Accident at Union and Polk - a 1901 Newspaper Article from the San Francisco Chronicle
Collected by Joe Thompson

This article, from the San Francisco Chronicle, Friday, March 15, 1901, describes an accident at Union and Polk in which a Presidio and Ferries cable car killed Paul William Hack, a disabled veteran. 1713 Washington street, the dairy farm he worked at was between Polk and Van Ness. The receiving hospital may have been Harbor Emergency Hospital.


accident on union

From the San Francisco Chronicle / Friday, March 15, 1901. Page 12.

SOLDIER DRAGGED
TO DEATH BY CAR.

Because, stiff from infirmities contracted in the Philippines while service his county, Paul William Hack, a discharged soldier, was a little slow in getting on a Union-Street cable car yesterday morning he was dragged to death between the trailer and dummy, suddenly started up by the impatient gripman. Hack died at the receiving hospital four hours later. William Lubben, the gripman was arrested on a charge of battery and bailed out before Hack's death was known.

Hack was a corporal in Company C, Twenty-First Infantry. He was discharged a few weeks ago on account of rheumatism contracted in his campaigns.

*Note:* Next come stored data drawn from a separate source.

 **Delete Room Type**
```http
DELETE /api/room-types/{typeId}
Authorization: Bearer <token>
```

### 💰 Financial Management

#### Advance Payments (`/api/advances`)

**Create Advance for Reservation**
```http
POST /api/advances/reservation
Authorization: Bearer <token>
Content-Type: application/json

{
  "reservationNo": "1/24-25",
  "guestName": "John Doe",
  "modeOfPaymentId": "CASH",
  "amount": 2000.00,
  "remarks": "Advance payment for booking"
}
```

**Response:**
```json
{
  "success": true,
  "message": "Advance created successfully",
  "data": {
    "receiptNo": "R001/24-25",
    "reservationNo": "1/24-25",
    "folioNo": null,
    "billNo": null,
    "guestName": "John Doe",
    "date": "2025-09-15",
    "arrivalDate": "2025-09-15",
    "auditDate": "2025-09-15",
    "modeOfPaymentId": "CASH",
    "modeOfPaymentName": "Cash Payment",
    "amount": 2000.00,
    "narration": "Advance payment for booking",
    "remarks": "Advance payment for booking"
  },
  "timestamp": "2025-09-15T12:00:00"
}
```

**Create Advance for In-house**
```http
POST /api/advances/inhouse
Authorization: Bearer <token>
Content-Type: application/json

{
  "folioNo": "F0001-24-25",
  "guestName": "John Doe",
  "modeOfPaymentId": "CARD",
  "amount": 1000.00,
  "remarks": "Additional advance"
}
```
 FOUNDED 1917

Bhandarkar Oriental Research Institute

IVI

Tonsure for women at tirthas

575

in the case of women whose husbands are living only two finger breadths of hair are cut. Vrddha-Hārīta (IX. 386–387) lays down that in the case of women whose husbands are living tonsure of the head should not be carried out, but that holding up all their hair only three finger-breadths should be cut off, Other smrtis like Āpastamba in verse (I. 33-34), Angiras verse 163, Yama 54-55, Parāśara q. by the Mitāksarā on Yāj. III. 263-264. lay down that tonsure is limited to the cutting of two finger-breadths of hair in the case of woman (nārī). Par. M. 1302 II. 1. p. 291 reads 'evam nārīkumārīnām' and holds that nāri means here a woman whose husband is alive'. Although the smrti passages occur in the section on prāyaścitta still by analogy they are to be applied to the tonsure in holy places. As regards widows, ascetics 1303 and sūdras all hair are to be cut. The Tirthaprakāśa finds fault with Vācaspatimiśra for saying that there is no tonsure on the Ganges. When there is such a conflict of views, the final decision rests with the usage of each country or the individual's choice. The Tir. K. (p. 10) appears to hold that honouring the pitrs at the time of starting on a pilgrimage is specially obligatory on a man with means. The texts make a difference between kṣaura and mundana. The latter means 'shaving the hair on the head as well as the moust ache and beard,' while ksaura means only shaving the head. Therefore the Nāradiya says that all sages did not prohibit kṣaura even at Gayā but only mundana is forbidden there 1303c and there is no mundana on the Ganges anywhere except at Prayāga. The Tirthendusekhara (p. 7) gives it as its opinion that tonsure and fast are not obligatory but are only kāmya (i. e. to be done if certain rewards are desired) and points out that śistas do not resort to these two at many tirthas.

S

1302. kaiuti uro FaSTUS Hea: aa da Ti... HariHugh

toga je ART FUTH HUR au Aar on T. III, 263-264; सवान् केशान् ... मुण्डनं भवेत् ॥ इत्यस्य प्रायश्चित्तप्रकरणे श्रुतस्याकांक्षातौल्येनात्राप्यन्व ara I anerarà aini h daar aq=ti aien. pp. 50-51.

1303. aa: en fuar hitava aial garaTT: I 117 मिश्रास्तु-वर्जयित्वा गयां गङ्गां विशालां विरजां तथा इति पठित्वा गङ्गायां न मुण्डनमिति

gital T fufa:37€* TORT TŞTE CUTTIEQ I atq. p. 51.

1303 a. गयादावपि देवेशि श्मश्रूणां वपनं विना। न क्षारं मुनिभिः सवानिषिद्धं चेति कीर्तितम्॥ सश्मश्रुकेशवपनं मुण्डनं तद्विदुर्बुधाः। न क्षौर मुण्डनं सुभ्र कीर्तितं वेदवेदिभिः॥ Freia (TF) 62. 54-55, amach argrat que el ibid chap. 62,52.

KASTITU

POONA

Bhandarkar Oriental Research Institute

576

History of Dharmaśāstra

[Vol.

He secured a position in the Holstein dairy farm, 1713 Washington street. Three days ago he fell from a horse while at work and was given a few days'leave, as his fall had aggravated his lameness.

Yesterday morning, accompanied by D. T. Leary, one of his comrades in arms, ex-corporal in the same company and regiment in which he had served, Hack started for the Presidio. Leary is lame also from rheumatism and has not been yet discharged from the Presidio Military Hospital. The two friends started to get on a Union-street cable car at the corner of Polk Street. It was then that the accident happened.

Leary tells the story as follows: "We were going out to the Presidio. We stopped a Union-street cable car at the corner of Polk street. We were both lame, Hack worse than I. As I got on the dummy, I yelled to the gripman, who seemed ready to start off. 'Wait a minute, now; we're both lame.' I had hardly uttered the words when the car started up with a jerk, and Hack, who had just caught the rear pillar of the dummy, was whirled around and thrown underneath the trailer. The car went fifty yards before it was stopped. I jumped off and pushed the car back so that Hack could be picked up. I've seen many awful things in war, but never anything so bad as this."

At the Receiving Hospital, where Hack was taken, it was found that his skull was fractured, his right arm broken, his back and shoulders literally flayed and that he was also injured internally. He lingered till 3 o'clock in the afternoon.